*** Data supplied Section Begins ***

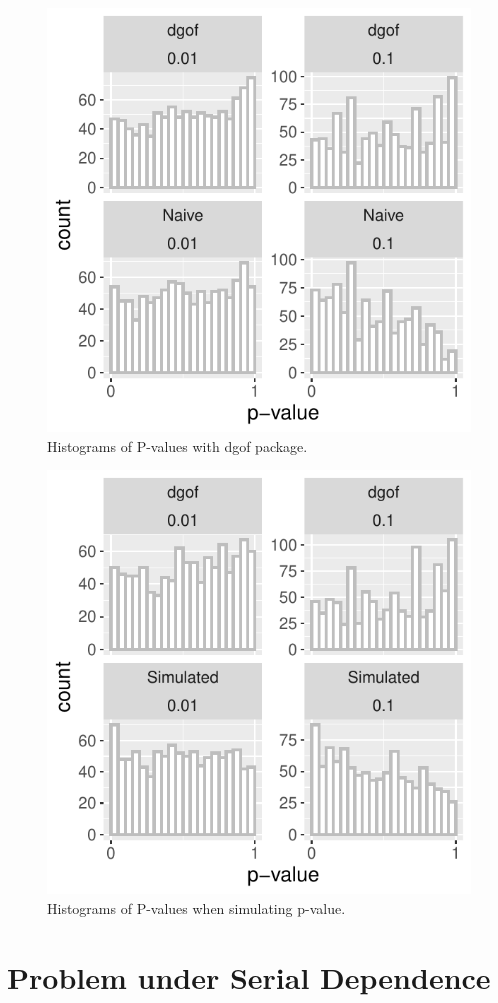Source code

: \documentclass[12pt, letterpaper, titlepage]{article}
\begin{document}
\begin{figure}[!ht]
  \centering
  \includegraphics[width=0.8\linewidth]{hist_dgof}
  \caption{Histograms of P-values with dgof package.}
  \label{fig:hist_dgof}
\end{figure}

\begin{figure}[!ht]
  \centering
  \includegraphics[width=0.8\linewidth]{hist_dgofsim}
  \caption{Histograms of P-values when simulating p-value.}
  \label{fig:hist_dgofsim}
\end{figure}

\hypertarget{sec:correlation}{%
\section{Problem under Serial Dependence}\label{sec:correlation}}
\end{document}
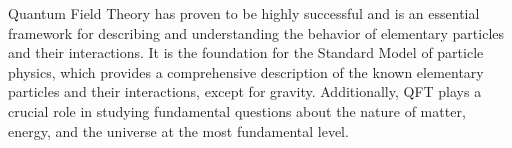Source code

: Quantum Field Theory has proven to be highly successful and is an essential framework for describing and understanding the behavior of elementary particles and their interactions. It is the foundation for the Standard Model of particle physics, which provides a comprehensive description of the known elementary particles and their interactions, except for gravity. Additionally, QFT plays a crucial role in studying fundamental questions about the nature of matter, energy, and the universe at the most fundamental level.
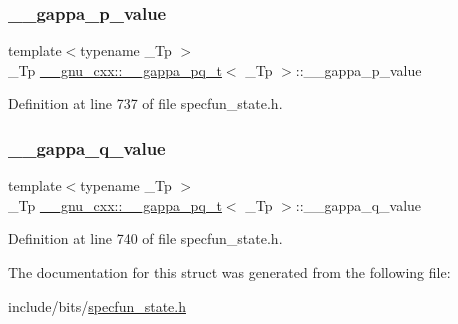 \subsubsection{\texorpdfstring{\+\_\+\+\_\+gappa\+\_\+p\+\_\+value}{\_\_gappa\_p\_value}}
{\footnotesize\ttfamily template$<$typename \+\_\+\+Tp $>$ \\
\+\_\+\+Tp \hyperlink{struct____gnu__cxx_1_1____gappa__pq__t}{\+\_\+\+\_\+gnu\+\_\+cxx\+::\+\_\+\+\_\+gappa\+\_\+pq\+\_\+t}$<$ \+\_\+\+Tp $>$\+::\+\_\+\+\_\+gappa\+\_\+p\+\_\+value}



Definition at line 737 of file specfun\+\_\+state.\+h.

\mbox{\label{struct____gnu__cxx_1_1____gappa__pq__t_afd7d83a4e618ca4b710c952638951714}} 
\subsubsection{\texorpdfstring{\+\_\+\+\_\+gappa\+\_\+q\+\_\+value}{\_\_gappa\_q\_value}}
{\footnotesize\ttfamily template$<$typename \+\_\+\+Tp $>$ \\
\+\_\+\+Tp \hyperlink{struct____gnu__cxx_1_1____gappa__pq__t}{\+\_\+\+\_\+gnu\+\_\+cxx\+::\+\_\+\+\_\+gappa\+\_\+pq\+\_\+t}$<$ \+\_\+\+Tp $>$\+::\+\_\+\+\_\+gappa\+\_\+q\+\_\+value}



Definition at line 740 of file specfun\+\_\+state.\+h.



The documentation for this struct was generated from the following file\+:\begin{DoxyCompactItemize}
\item 
include/bits/\hyperlink{specfun__state_8h}{specfun\+\_\+state.\+h}\end{DoxyCompactItemize}
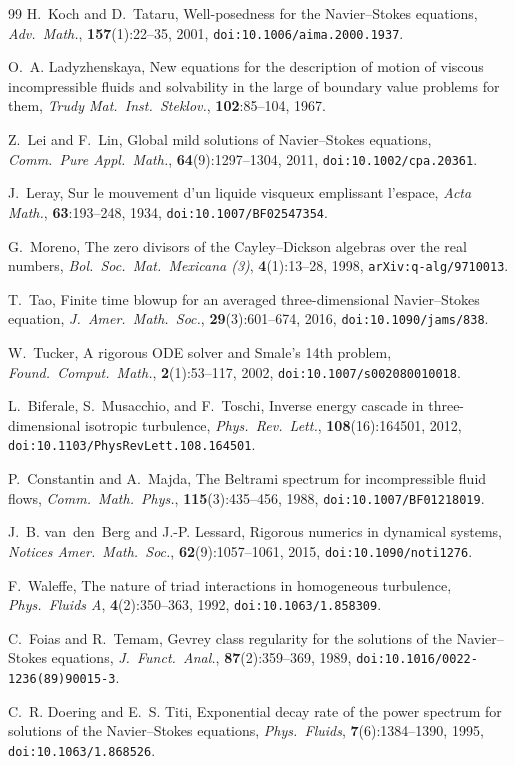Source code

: \documentclass[11pt]{article}
\theoremstyle{plain}
\theoremstyle{definition}
\begin{document}
\begin{thebibliography}{99}
H.~Koch and D.~Tataru,
Well-posedness for the Navier--Stokes equations,
\emph{Adv.\ Math.}, \textbf{157}(1):22--35, 2001, \texttt{doi:10.1006/aima.2000.1937}.

O.~A. Ladyzhenskaya,
New equations for the description of motion of viscous incompressible fluids and solvability in the large of boundary value problems for them,
\emph{Trudy Mat.\ Inst.\ Steklov.}, \textbf{102}:85--104, 1967.

Z.~Lei and F.~Lin,
Global mild solutions of Navier--Stokes equations,
\emph{Comm.\ Pure Appl.\ Math.}, \textbf{64}(9):1297--1304, 2011, \texttt{doi:10.1002/cpa.20361}.

J.~Leray,
Sur le mouvement d'un liquide visqueux emplissant l'espace,
\emph{Acta Math.}, \textbf{63}:193--248, 1934, \texttt{doi:10.1007/BF02547354}.

G.~Moreno,
The zero divisors of the Cayley--Dickson algebras over the real numbers,
\emph{Bol.\ Soc.\ Mat.\ Mexicana (3)}, \textbf{4}(1):13--28, 1998, \texttt{arXiv:q-alg/9710013}.

T.~Tao,
Finite time blowup for an averaged three-dimensional Navier--Stokes equation,
\emph{J.\ Amer.\ Math.\ Soc.}, \textbf{29}(3):601--674, 2016, \texttt{doi:10.1090/jams/838}.

W.~Tucker,
A rigorous ODE solver and Smale's 14th problem,
\emph{Found.\ Comput.\ Math.}, \textbf{2}(1):53--117, 2002, \texttt{doi:10.1007/s002080010018}.

L.~Biferale, S.~Musacchio, and F.~Toschi,
Inverse energy cascade in three-dimensional isotropic turbulence,
\emph{Phys.\ Rev.\ Lett.}, \textbf{108}(16):164501, 2012, \texttt{doi:10.1103/PhysRevLett.108.164501}.

P.~Constantin and A.~Majda,
The Beltrami spectrum for incompressible fluid flows,
\emph{Comm.\ Math.\ Phys.}, \textbf{115}(3):435--456, 1988, \texttt{doi:10.1007/BF01218019}.

J.~B. van~den~Berg and J.-P. Lessard,
Rigorous numerics in dynamical systems,
\emph{Notices Amer.\ Math.\ Soc.}, \textbf{62}(9):1057--1061, 2015, \texttt{doi:10.1090/noti1276}.

F.~Waleffe,
The nature of triad interactions in homogeneous turbulence,
\emph{Phys.\ Fluids A}, \textbf{4}(2):350--363, 1992, \texttt{doi:10.1063/1.858309}.

C.~Foias and R.~Temam,
Gevrey class regularity for the solutions of the Navier--Stokes equations,
\emph{J.\ Funct.\ Anal.}, \textbf{87}(2):359--369, 1989, \texttt{doi:10.1016/0022-1236(89)90015-3}.

C.~R. Doering and E.~S. Titi,
Exponential decay rate of the power spectrum for solutions of the Navier--Stokes equations,
\emph{Phys.\ Fluids}, \textbf{7}(6):1384--1390, 1995, \texttt{doi:10.1063/1.868526}.

\end{thebibliography}
\end{document}
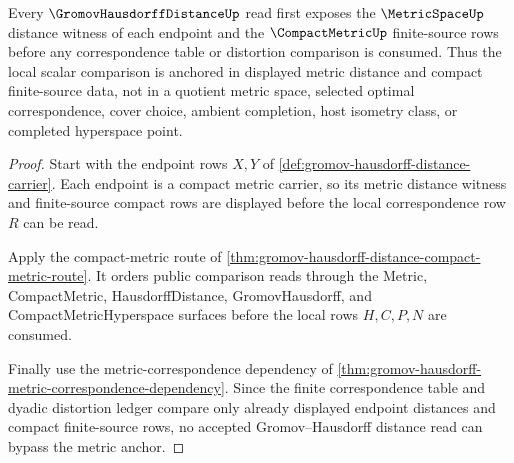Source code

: \begin{theorem}
\label{thm:gromov-hausdorff-distance-metric-anchor}
Every $\GromovHausdorffDistanceUp$ read first exposes the $\MetricSpaceUp$ distance witness of each endpoint and the $\CompactMetricUp$ finite-source rows before any correspondence table or distortion comparison is consumed. Thus the local scalar comparison is anchored in displayed metric distance and compact finite-source data, not in a quotient metric space, selected optimal correspondence, cover choice, ambient completion, host isometry class, or completed hyperspace point.
\end{theorem}
\begin{proof}
Start with the endpoint rows $X,Y$ of \autoref{def:gromov-hausdorff-distance-carrier}. Each endpoint is a compact metric carrier, so its metric distance witness and finite-source compact rows are displayed before the local correspondence row $R$ can be read.

Apply the compact-metric route of \autoref{thm:gromov-hausdorff-distance-compact-metric-route}. It orders public comparison reads through the Metric, CompactMetric, HausdorffDistance, GromovHausdorff, and CompactMetricHyperspace surfaces before the local rows $H,C,P,N$ are consumed.

Finally use the metric-correspondence dependency of \autoref{thm:gromov-hausdorff-metric-correspondence-dependency}. Since the finite correspondence table and dyadic distortion ledger compare only already displayed endpoint distances and compact finite-source rows, no accepted Gromov--Hausdorff distance read can bypass the metric anchor.
\end{proof}
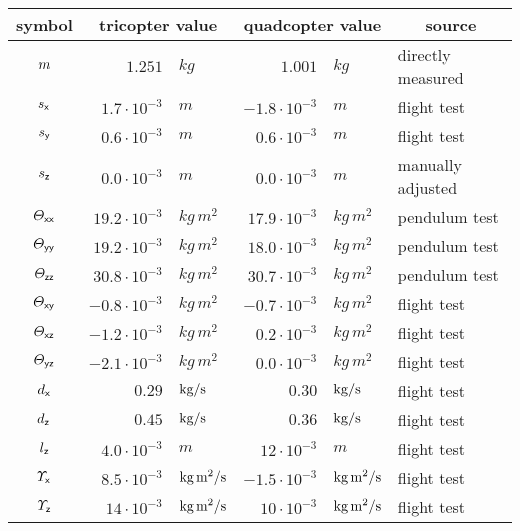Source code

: \begin{table}
 \centering
 \setlength{\tabcolsep}{.1em}
 \begin{tabular}{crlrll}
  \toprule
  symbol & \multicolumn{2}{c}{tricopter value} & \multicolumn{2}{c}{quadcopter value} & \multicolumn{1}{c}{source} \\
  \midrule
  $\quad m\quad$ & $1.251$&$\unit{kg}$ & $1.001$&$\unit{kg}$ & directly measured
  \\[1ex]
  $s_{\mathsf{x}}$ & $ 1.7 \cdot 10^{-3}$&$\unit{m}$ & $ -1.8 \cdot 10^{-3}$&$\unit{m}$ & flight test \\
  $s_{\mathsf{y}}$ & $ 0.6 \cdot 10^{-3}$&$\unit{m}$ & $ 0.6 \cdot 10^{-3}$&$\unit{m}$ & flight test \\
  $s_{\mathsf{z}}$ & $ 0.0 \cdot 10^{-3}$&$\unit{m}$ & $ 0.0 \cdot 10^{-3}$&$\unit{m}$ & manually adjusted
  \\[1ex]
  $\varTheta_{\mathsf{x}\mathsf{x}}$ & \phantom{|} \qquad $19.2 \cdot 10^{-3}$&$\unit{kg}\,\unit{m}^2$ \qquad \phantom{|} & \phantom{|} \qquad $17.9 \cdot 10^{-3}$&$\unit{kg}\,\unit{m}^2$ \qquad \phantom{|} & pendulum test\\
  $\varTheta_{\mathsf{y}\mathsf{y}}$ & $19.2 \cdot 10^{-3}$&$\unit{kg}\,\unit{m}^2$ & $18.0 \cdot 10^{-3}$&$\unit{kg}\,\unit{m}^2$ & pendulum test \\
  $\varTheta_{\mathsf{z}\mathsf{z}}$ & $30.8 \cdot 10^{-3}$&$\unit{kg}\,\unit{m}^2$ & $30.7 \cdot 10^{-3}$&$\unit{kg}\,\unit{m}^2$ & pendulum test \\
  $\varTheta_{\mathsf{x}\mathsf{y}}$ & $-0.8 \cdot 10^{-3}$&$\unit{kg}\,\unit{m}^2$ & $-0.7 \cdot 10^{-3}$&$\unit{kg}\,\unit{m}^2$ & flight test \\
  $\varTheta_{\mathsf{x}\mathsf{z}}$ & $-1.2 \cdot 10^{-3}$&$\unit{kg}\,\unit{m}^2$ & $ 0.2 \cdot 10^{-3}$&$\unit{kg}\,\unit{m}^2$ & flight test \\
  $\varTheta_{\mathsf{y}\mathsf{z}}$ & $-2.1 \cdot 10^{-3}$&$\unit{kg}\,\unit{m}^2$ & $ 0.0 \cdot 10^{-3}$&$\unit{kg}\,\unit{m}^2$ & flight test 
  \\[1ex]
  $d_{\mathsf{x}}$ & $0.29 $&$\text{kg} / \text{s}$ & $0.30 $&$\text{kg} / \text{s}$ & flight test \\
  $d_{\mathsf{z}}$ & $0.45 $&$\text{kg} / \text{s}$ & $0.36 $&$\text{kg} / \text{s}$ & flight test \\
  $l_{\mathsf{z}}$ & $4.0 \cdot 10^{-3}$&$\unit{m}$ & $12 \cdot 10^{-3}$&$\unit{m}$ & flight test \\
  $\varUpsilon_{\mathsf{x}}$ & $8.5 \cdot 10^{-3}$&$\text{kg}\,\text{m}^2 / \text{s}$ & $-1.5 \cdot 10^{-3}$&$\text{kg}\,\text{m}^2 / \text{s}$ & flight test \\
  $\varUpsilon_{\mathsf{z}}$ & $14 \cdot 10^{-3}$&$\text{kg}\,\text{m}^2 / \text{s}$ & $10 \cdot 10^{-3}$&$\text{kg}\,\text{m}^2 / \text{s}$ & flight test

\end{tabular}
\end{table}
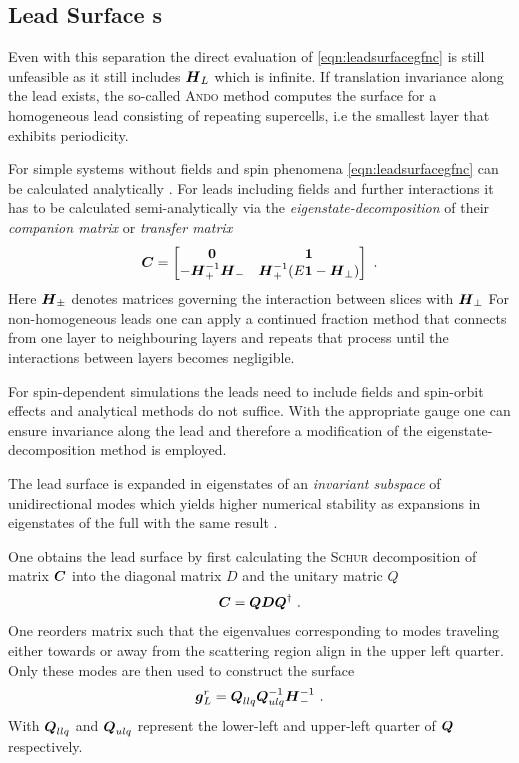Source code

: \subsection{Lead Surface \cgfnc s}
Even with this separation the direct evaluation of \cref{eqn:leadsurfacegfnc} is still unfeasible as it still includes $\boldsymbol{H}_L$ which is infinite.
If translation invariance along the lead exists, the so-called \textsc{Ando} method \cite{PhysRevB.44.8017} computes the surface \gfnc{} for a homogeneous lead consisting of repeating supercells, i.e the smallest layer that exhibits periodicity.\par
For simple systems without fields and spin phenomena \cref{eqn:leadsurfacegfnc} can be calculated analytically \cite{Datta1997}. For leads including fields and further interactions it has to be calculated semi-analytically via the \emph{eigenstate-decomposition} of their \emph{companion matrix} \cite{PhysRevB.25.3975} or \emph{transfer matrix} \cite{PhysRevB.55.5266} \cite{PhysRevB.66.205319}
\begin{align}
  \boldsymbol{C} =
  \begin{bmatrix}
  \boldsymbol{0}  &\boldsymbol{1} \\
  -\boldsymbol{H}_{+}^{-1}\boldsymbol{H}_{-} &\boldsymbol{H}_{+}^{-1} (E\boldsymbol{1} - \boldsymbol{H}_{\perp})
  \end{bmatrix}\ .
  \label{eqn:companionmatrix}
\end{align}
Here $\boldsymbol{H}_{\pm}$ denotes matrices governing the interaction between slices with \hamil{} $\boldsymbol{H}_{\perp}$
For non-homogeneous leads one can apply a continued fraction method \cite{Velev2004} that connects \gfnc{} from one layer to neighbouring layers and repeats that process until the interactions between layers becomes negligible.\par
For spin-dependent simulations the leads need to include fields and spin-orbit effects and analytical methods do not suffice. With the appropriate gauge one can ensure invariance along the lead and therefore a modification of the eigenstate-decomposition method is employed.\par
The lead surface \gfnc{} is expanded in eigenstates of an \emph{invariant subspace} of unidirectional modes which yields higher numerical stability as expansions in eigenstates of the full \hamil{} with the same result \cite{Wimmer2009JComPhys}.\par
One obtains the lead surface \gfnc{} by first calculating the \textsc{Schur} decomposition of matrix $\boldsymbol{C}$ into the diagonal matrix $D$ and the unitary matric $Q$
\begin{align}
\boldsymbol{C} = \boldsymbol{Q}\boldsymbol{D}\boldsymbol{Q}^{\dagger}\ .
\label{eqn:schurdecomposition}
\end{align}
One reorders matrix  such that the eigenvalues corresponding to modes traveling either towards or away from the scattering region align in the upper left quarter. Only these modes are then used to construct the surface \gfnc{}
\begin{align}
\boldsymbol{g}^r_L = \boldsymbol{Q}_{llq}\boldsymbol{Q}_{ulq}^{-1}\boldsymbol{H}_{-}^{-1}\ .
\end{align}
With $\boldsymbol{Q}_{llq}$ and $\boldsymbol{Q}_{ulq}$ represent the lower-left and upper-left quarter of $\boldsymbol{Q}$ respectively. 
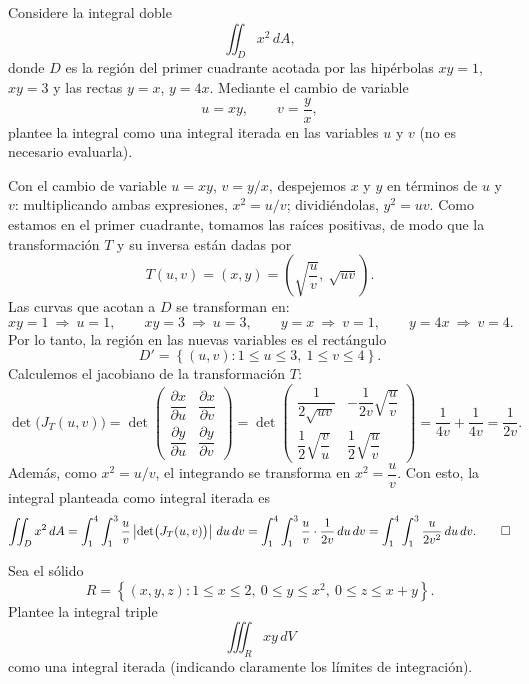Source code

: \documentclass[11pt,respuestas,a4]{aleph-examen}
\begin{document}
\begin{preguntas}
\item
Considere la integral doble
\[
    \iint_D x^2\,dA,
\]
donde $D$ es la región del primer cuadrante acotada por las hipérbolas $xy = 1$, $xy = 3$ y las rectas $y = x$, $y = 4x$. Mediante el cambio de variable
\[
    u = xy,\qquad v = \frac{y}{x},
\]
{plantee} la integral como una integral iterada en las variables $u$ y $v$ (no es necesario evaluarla).

\begin{respuesta}
Con el cambio de variable $u = xy$, $v = y/x$, despejemos $x$ y $y$ en términos de $u$ y $v$: multiplicando ambas expresiones, $x^2 = u/v$; dividiéndolas, $y^2 = uv$. Como estamos en el primer cuadrante, tomamos las raíces positivas, de modo que la transformación $T$ y su inversa están dadas por
\[
    T(u,v) = (x,y) = \left(\sqrt{\frac{u}{v}},\ \sqrt{uv}\right).
\]
Las curvas que acotan a $D$ se transforman en:
\[
    xy = 1 \ \Rightarrow\ u = 1,
    \qquad
    xy = 3 \ \Rightarrow\ u = 3,
    \qquad
    y = x \ \Rightarrow\ v = 1,
    \qquad
    y = 4x \ \Rightarrow\ v = 4.
\]
Por lo tanto, la región en las nuevas variables es el rectángulo
\[
    D' = \left\{(u,v) : 1\le u\le 3,\ 1\le v\le 4\right\}.
\]
Calculemos el jacobiano de la transformación $T$:
\[
    \det\bigl(J_T(u,v)\bigr)
    =
    \det\begin{pmatrix}
        \dfrac{\partial x}{\partial u} & \dfrac{\partial x}{\partial v}\\[10pt]
        \dfrac{\partial y}{\partial u} & \dfrac{\partial y}{\partial v}
    \end{pmatrix}
    =
    \det\begin{pmatrix}
        \dfrac{1}{2\sqrt{uv}} & -\dfrac{1}{2v}\sqrt{\dfrac{u}{v}}\\[10pt]
        \dfrac{1}{2}\sqrt{\dfrac{v}{u}} & \dfrac{1}{2}\sqrt{\dfrac{u}{v}}
    \end{pmatrix}
    =
    \frac{1}{4v} + \frac{1}{4v}
    =
    \frac{1}{2v}.
\]
Además, como $x^2 = u/v$, el integrando se transforma en $x^2 = \dfrac{u}{v}$. Con esto, la integral planteada como integral iterada es
\[
    \iint_D x^2\,dA
    =
    \int_1^4 \int_1^3 \frac{u}{v}\left|\det\bigl(J_T(u,v)\bigr)\right|\,du\,dv
    =
    \int_1^4 \int_1^3 \frac{u}{v}\cdot\frac{1}{2v}\,du\,dv
    =
    \int_1^4 \int_1^3 \frac{u}{2v^2}\,du\,dv.\qedhere
\]
\end{respuesta}


\item
Sea el sólido
\[
    R = \left\{(x,y,z) : 1\le x\le 2,\ 0\le y\le x^2,\ 0\le z\le x+y\right\}.
\]
{Plantee} la integral triple
\[
    \iiint_R xy\,dV
\]
como una integral iterada (indicando claramente los límites de integración).


\end{preguntas}
\end{document}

*** Data supplied Section Ends ***

→ Assignment: The reply must hold exactly the lines from the one containing "Las curvas que" to the last line of the entries, and nothing more.

→ Written solution:
Las curvas que acotan a $D$ se transforman en:
\[
    xy = 1 \ \Rightarrow\ u = 1,
    \qquad
    xy = 3 \ \Rightarrow\ u = 3,
    \qquad
    y = x \ \Rightarrow\ v = 1,
    \qquad
    y = 4x \ \Rightarrow\ v = 4.
\]
Por lo tanto, la región en las nuevas variables es el rectángulo
\[
    D' = \left\{(u,v) : 1\le u\le 3,\ 1\le v\le 4\right\}.
\]
Calculemos el jacobiano de la transformación $T$:
\[
    \det\bigl(J_T(u,v)\bigr)
    =
    \det\begin{pmatrix}
        \dfrac{\partial x}{\partial u} & \dfrac{\partial x}{\partial v}\\[10pt]
        \dfrac{\partial y}{\partial u} & \dfrac{\partial y}{\partial v}
    \end{pmatrix}
    =
    \det\begin{pmatrix}
        \dfrac{1}{2\sqrt{uv}} & -\dfrac{1}{2v}\sqrt{\dfrac{u}{v}}\\[10pt]
        \dfrac{1}{2}\sqrt{\dfrac{v}{u}} & \dfrac{1}{2}\sqrt{\dfrac{u}{v}}
    \end{pmatrix}
    =
    \frac{1}{4v} + \frac{1}{4v}
    =
    \frac{1}{2v}.
\]
Además, como $x^2 = u/v$, el integrando se transforma en $x^2 = \dfrac{u}{v}$. Con esto, la integral planteada como integral iterada es
\[
    \iint_D x^2\,dA
    =
    \int_1^4 \int_1^3 \frac{u}{v}\left|\det\bigl(J_T(u,v)\bigr)\right|\,du\,dv
    =
    \int_1^4 \int_1^3 \frac{u}{v}\cdot\frac{1}{2v}\,du\,dv
    =
    \int_1^4 \int_1^3 \frac{u}{2v^2}\,du\,dv.\qedhere
\]
\end{respuesta}


\item
Sea el sólido
\[
    R = \left\{(x,y,z) : 1\le x\le 2,\ 0\le y\le x^2,\ 0\le z\le x+y\right\}.
\]
{Plantee} la integral triple
\[
    \iiint_R xy\,dV
\]
como una integral iterada (indicando claramente los límites de integración).


\end{preguntas}
\end{document}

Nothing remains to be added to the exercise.